Currently operating at reduced but sufficient capacity.
Repair will need either 8h partial downtime or wait for 3rd planned unit to become online.
- as usual misc memory and disk issues for hardware under warranty or self-supported
New hardware:
- last of the new R740XD2 dcache server almost online
still fighting with MSU IT automated SSL certificate issuance to get an IGTF-signed cert.
- will allow to retire the 4x oldest MSU dcache servers
and free up one MD3260 for spares on self-supported medium-old storage
Apologies if nobody is present. Judith is OOTO and I am working on network equipment to bring up new purchases.
-David
GGUS Ticket #144542: Stage-in issues. Getting little from CERN regarding help debugging. Last update Judith removed the secondary lsm mover from the production queue, which was requested.
UC:
IU
UIUC
Relatively smooth operations over the break, although some of our C6100 workers are starting to die for various hardware reasons. We'll be investigating.
Low level DDM issue resolved my migrating away from "Let's Encrypt" host certs for NET2 and NESE gridftp endpoints.
NESE DDM started over the break with containers running on NESE gateways. (NESE_DATADISK). Performance looks good so far. Adding gridftp endpoints and operations infrastructure.
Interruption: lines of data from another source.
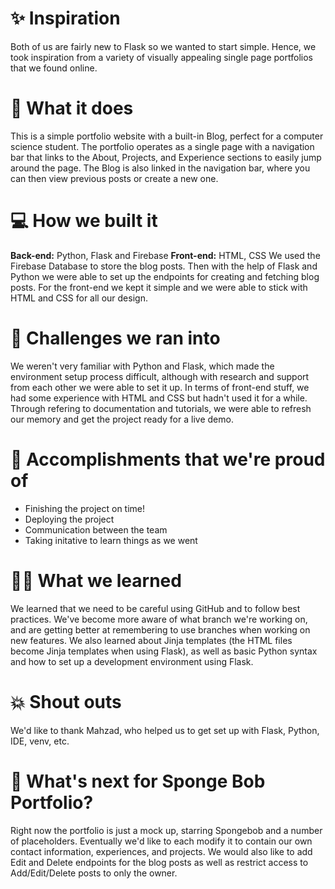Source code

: # :sparkles: Inspiration
Both of us are fairly new to Flask so we wanted to start simple. Hence, we took inspiration from a variety of visually appealing single page portfolios that we found online.

# :scroll: What it does
This is a simple portfolio website with a built-in Blog, perfect for a computer science student. The portfolio operates as a single page with a navigation bar that links to the About, Projects, and Experience sections to easily jump around the page. The Blog is also linked in the navigation bar, where you can then view previous posts or create a new one.

# :computer: How we built it
<b>Back-end:</b> Python, Flask and Firebase
<b>Front-end:</b> HTML, CSS
We used the Firebase Database to store the blog posts. Then with the help of Flask and Python we were able to set up the endpoints for creating and fetching blog posts. For the front-end we kept it simple and we were able to stick with HTML and CSS for all our design.

# :exploding_head: Challenges we ran into
We weren't very familiar with Python and Flask, which made the environment setup process difficult, although with research and support from each other we were able to set it up. In terms of front-end stuff, we had some experience with HTML and CSS but hadn't used it for a while. Through refering to documentation and tutorials, we were able to refresh our memory and get the project ready for a live demo.

# :partying_face: Accomplishments that we're proud of
- Finishing the project on time!
- Deploying the project
- Communication between the team
- Taking initative to learn things as we went

# :woman_student: What we learned
We learned that we need to be careful using GitHub and to follow best practices. We've become more aware of what branch we're working on, and are getting better at remembering to use branches when working on new features. We also learned about Jinja templates (the HTML files become Jinja templates when using Flask), as well as basic Python syntax and how to set up a development environment using Flask. 

# :boom: Shout outs
We'd like to thank Mahzad, who helped us to get set up with Flask, Python, IDE, venv, etc.

# :thinking: What's next for Sponge Bob Portfolio?
Right now the portfolio is just a mock up, starring Spongebob and a number of placeholders. Eventually we'd like to each modify it to contain our own contact information, experiences, and projects. We would also like to add Edit and Delete endpoints for the blog posts as well as restrict access to Add/Edit/Delete posts to only the owner.
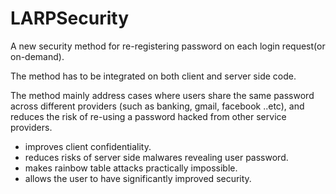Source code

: # LARPSecurity

A new security method for re-registering password on each login request(or on-demand).

The method has to be integrated on both client and server side code.

The method mainly address cases where users share the same password across different providers (such as banking, gmail, facebook ..etc), and reduces the risk of re-using a password hacked from other service providers.

- improves client confidentiality.
- reduces risks of server side malwares revealing user password.
- makes rainbow table attacks practically impossible.
- allows the user to have significantly improved security.

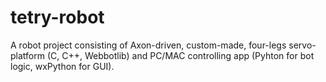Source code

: tetry-robot
===========

A robot project consisting of Axon-driven, custom-made, four-legs servo-platform (C, C++, Webbotlib) and PC/MAC controlling app (Pyhton for bot logic, wxPython for GUI).
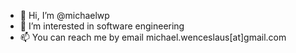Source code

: - 👋 Hi, I’m @michaelwp
- 👀 I’m interested in software engineering
- 📫 You can reach me by email michael.wenceslaus[at]gmail.com

<!---
michaelwp/michaelwp is a ✨ special ✨ repository because its `README.md` (this file) appears on your GitHub profile.
You can click the Preview link to take a look at your changes.
--->
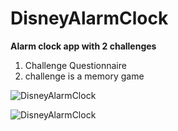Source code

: # DisneyAlarmClock
**Alarm clock app with 2 challenges**


1. Challenge Questionnaire
2. challenge is a memory game


![DisneyAlarmClock](https://user-images.githubusercontent.com/59604062/131464835-dbd8a0a9-9021-496e-ae55-7cd139f82cf0.png)
                                                 
                                                    

![DisneyAlarmClock ](https://user-images.githubusercontent.com/59604062/131464843-e5450433-f91e-411a-9cad-2970a407d1b9.png)

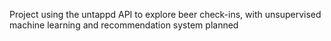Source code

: Project using the untappd API to explore beer check-ins, with unsupervised machine learning and recommendation system planned
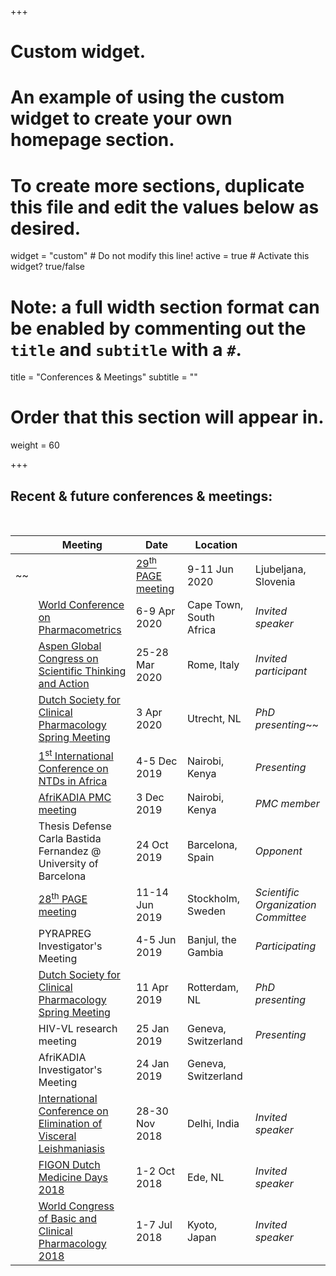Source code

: +++
# Custom widget.
# An example of using the custom widget to create your own homepage section.
# To create more sections, duplicate this file and edit the values below as desired.
widget = "custom"  # Do not modify this line!
active = true  # Activate this widget? true/false

# Note: a full width section format can be enabled by commenting out the `title` and `subtitle` with a `#`.
title = "Conferences & Meetings"
subtitle = ""

# Order that this section will appear in.
weight = 60

+++

Recent & future conferences & meetings: 
---------------------------------------  
&nbsp;

|   | Meeting                                                                                                                                                                     | Date <img width=275/>  | Location <img width=225/>        | <img width=125/> 
|---| --------------------------------------------------------------------------------------------------------------------------------------------------------------------------- | ---------------------- | -------------------------------- | ------------------------------------
~~|<i class="far fa-calendar"></i>|[29<sup>th</sup> PAGE meeting](https://www.page-meeting.org/default.asp?id=44&keuze=meeting)                                                     | 9-11 Jun 2020          | Ljubeljana, Slovenia             | *Chair-Elect SOC*
|<i class="far fa-calendar"></i>|[World Conference on Pharmacometrics](https://wcop2020.org/)                                                                                | 6-9 Apr 2020           | Cape Town, South Africa          | *Invited speaker*
|<i class="far fa-calendar"></i>|[Aspen Global Congress on Scientific Thinking and Action](https://www.aspeninstitute.org/events/aspen-global-congress-on-scientific-thinking-and-action/)                                                                                | 25-28 Mar 2020           | Rome, Italy          | *Invited participant*
|<i class="far fa-calendar"></i>|[Dutch Society for Clinical Pharmacology Spring Meeting](https://nvkfb.nl/)                                                                | 3 Apr 2020            | Utrecht, NL                    | *PhD presenting*~~
|<i class="far fa-calendar"></i>|[1<sup>st</sup> International Conference on NTDs in Africa](https://incontd.org/)                                                                | 4-5 Dec 2019           | Nairobi, Kenya                   | *Presenting*
|<i class="far fa-calendar"></i>|[AfriKADIA PMC meeting](https://www.afrikadia.org/)                                                                                              | 3 Dec 2019             | Nairobi, Kenya                   | *PMC member*
|<i class="far fa-calendar-check"></i>|Thesis Defense Carla Bastida Fernandez @ University of Barcelona                                                                           | 24 Oct 2019            | Barcelona, Spain                 | *Opponent*
|<i class="far fa-calendar-check"></i>|[28<sup>th</sup> PAGE meeting](https://www.page-meeting.org/)                                                                              | 11-14 Jun 2019         | Stockholm, Sweden                | *Scientific Organization Committee*
|<i class="far fa-calendar-check"></i>|PYRAPREG Investigator's Meeting                                                                                                            | 4-5 Jun 2019           | Banjul, the Gambia               | *Participating*
|<i class="far fa-calendar-check"></i>|[Dutch Society for Clinical Pharmacology Spring Meeting](https://nvkfb.nl/)                                                                | 11 Apr 2019            | Rotterdam, NL                    | *PhD presenting*
|<i class="far fa-calendar-check"></i>|HIV-VL research meeting                                                                                                                    | 25 Jan 2019            | Geneva, Switzerland              | *Presenting*
|<i class="far fa-calendar-check"></i>|AfriKADIA Investigator's Meeting                                                                                                                          | 24 Jan 2019            | Geneva, Switzerland              |
|<i class="far fa-calendar-check"></i>|[International Conference on Elimination of Visceral Leishmaniasis](https://www.dndi.org/2018/media-centre/events/iec-vl-conference/)      | 28-30 Nov 2018         | Delhi, India                     | *Invited speaker*
|<i class="far fa-calendar-check"></i>|[FIGON Dutch Medicine Days 2018](https://www.figondmd.nl/)                                                                                 | 1-2 Oct 2018           | Ede, NL                          | *Invited speaker*
|<i class="far fa-calendar-check"></i>|[World Congress of Basic and Clinical Pharmacology 2018](http://www.wcp2018.org/)                                                          | 1-7 Jul 2018           | Kyoto, Japan                     | *Invited speaker*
NET2 storage for DELL has arrived. On of the r740xd2's will be grabbed for a SLATE node. We'll be in touch with the SLATE team as soon as that's up and running. Need to expand UPS to three new racks for this. Management switches still haven't yet arrived, but everything else is at Holyoke.
Still need to make a plan for ipv6. We see that about 50% of DDM sites have ipv6 addresses now.
in the last 30 days at NERSC produced 25.5 Million events. 8.5 M NERSC hours
Very bursty usage. About once per week get up to > 2k nodes (almost 300K cores) for a short time. Currently running running with a modified pilot (will want to switch over to the new pilot in next allocation cycle).
The 2019 ERCAP allocation ends Jan 14, 2020 7:00 PST. We will have some hours left over. Cori downtime will be Jan 14, 07:00 PST to Jan 15, 2020 07:00 PST. After this downtime python 2 will not be supported.
20-Dec-2019, Lincoln, Marc and DB worked together at Univ of Chicago to produce a Docker container to run Harvester on the edge. This will be useful for the OLCF-Slate instance.